Companies need to recognize that adding value to employees and generating value as an organization are not competing activities. They are clearly symbiotic: add value to make value. In addition, the distribution of rewards needs to be perceived as broadly fair. In fact, income inequalities at work have risen dramatically in most of the Western world.
Zhang Ruimin, CEO of the highly successful Chinese company Haier, picks up on the value-adding theme as follows:
I want each employee coming to work for Haier to have the sense that he or she can find a place in the company to realize his or her own values as well as creating value for the enterprise. I have no desire to oversupervise employees. Nor is my goal to grow the company to a certain size.
The list of the world's largest 500 companies changes dramatically every decade. Size is no protection against failure if you are not able to fill each employee with vitality. Instead, I want Haier to get to the point where all employees create their own value on a globalized platform. If we are able to accomplish this, we can make Haier a very competitive enterprise.
More prosaically, think of your favorite bar or restaurant. What makes it your favorite? Most likely it's the food, the service, and the ambience, yet all of those things also rest on the skill of the staff. Value added in one area generates increased value in another, and another, and another.
This point relates to the opening of this chapter, where we argued that both Taylorist and Marxian accounts of the workplace are flawed. Neither theory grasps the idea that adding value enriches both employers and employees-and of course delights customers. This is not to say, however, that there are not still legitimate questions about how the value created is distributed.

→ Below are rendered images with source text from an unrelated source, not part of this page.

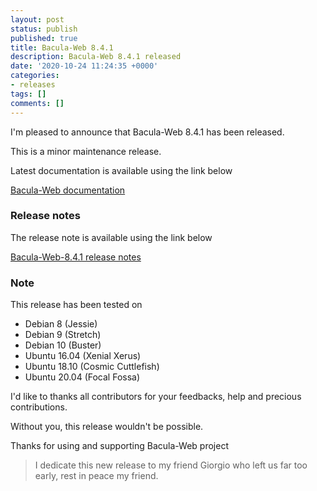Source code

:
 ```yaml
---
layout: post
status: publish
published: true
title: Bacula-Web 8.4.1
description: Bacula-Web 8.4.1 released
date: '2020-10-24 11:24:35 +0000'
categories:
- releases
tags: []
comments: []
---
```


I'm pleased to announce that Bacula-Web 8.4.1 has been released.

This is a minor maintenance release.

Latest documentation is available using the link below

[Bacula-Web documentation](http://docs.bacula-web.org/en/latest/)

### Release notes

The release note is available using the link below

[Bacula-Web-8.4.1 release notes](https://github.com/bacula-web/bacula-web/releases/tag/v8.4.1)

### Note

This release has been tested on

- Debian 8 (Jessie)
- Debian 9 (Stretch)
- Debian 10 (Buster)
- Ubuntu 16.04 (Xenial Xerus)
- Ubuntu 18.10 (Cosmic Cuttlefish)
- Ubuntu 20.04 (Focal Fossa)

I'd like to thanks all contributors for your feedbacks, help and precious contributions.

Without you, this release wouldn't be possible.

Thanks for using and supporting Bacula-Web project

> I dedicate this new release to my friend Giorgio who left us far too early, rest in peace my friend.
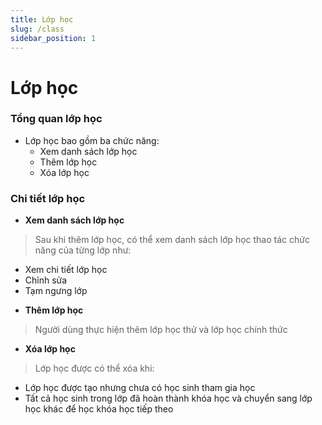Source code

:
 ```yaml
---
title: Lớp học
slug: /class
sidebar_position: 1
---
```

# Lớp học

### Tổng quan lớp học

- Lớp học bao gồm ba chức năng:
  + Xem danh sách lớp học
  + Thêm lớp học
  + Xóa lớp học

### Chi tiết lớp học

- **Xem danh sách lớp học**
> Sau khi thêm lớp học, có thể xem danh sách lớp học thao tác chức năng của từng lớp như:
  + Xem chi tiết lớp học
  + Chỉnh sửa
  + Tạm ngưng lớp

- **Thêm lớp học**
> Người dùng thực hiện thêm lớp học thử và lớp học chính thức

- **Xóa lớp học**
>Lớp học được có thể xóa khi:
  + Lớp học được tạo nhưng chưa có học sinh tham gia học
  + Tất cả học sinh trong lớp đã hoàn thành khóa học và chuyển sang lớp học khác để học khóa học tiếp theo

McDonald's offers a view of the value-added dynamic in practice with its two-semester, blended learning curriculum that culminates with a five-day capstone simulation at the company's own Hamburger University, where general managers learn how to develop department managers and to create and execute business plans.
The virtuous cycle triggered when employees become better educated cannot be overstated. Knowledge begets more knowledge-and knowledge sharing. One can imagine how a frontline of qualified workers sharing their latest learnings with their shift teams changes the whole working environment for the better.
Customers on the other side of the counter also will experience those improvements in product and service when ordering their burger and fries. And of course the dynamic reverberates further out to the franchise owners and to corporate headquarters, where lowered employee turnover rates (satisfied workers don't tend to leave their jobs) mean money saved in hiring and training costs.
Consider another example, a well-known, prestigious luxury goods company with which we worked, where a key value-add for employees is reputational capital. Part of the company culture is to recruit "well-developed" people-that is, individuals who have received extensive management and leadership development- from companies such as L'Oreal, Unilever, and Procter & Gamble, and then see how they can adapt to the considerable opportunities they are given.
In this highly entrepreneurial firm, "employee development" takes a different form. If the new recruits can thrive (or even simply survive) in this competitive environment, they acquire considerable value in the labor market after leaving the company. The tricky question for them can be when to cash in this value.
This is a key consideration for both employees and executives in this organization. At what point in a person's career is the value added crystallized? At the big four accounting firms, for instance, there is always a raft of people who at some point realize they won't make it to partner. Some have left it too late and must come to terms with becoming "career directors" not always happily.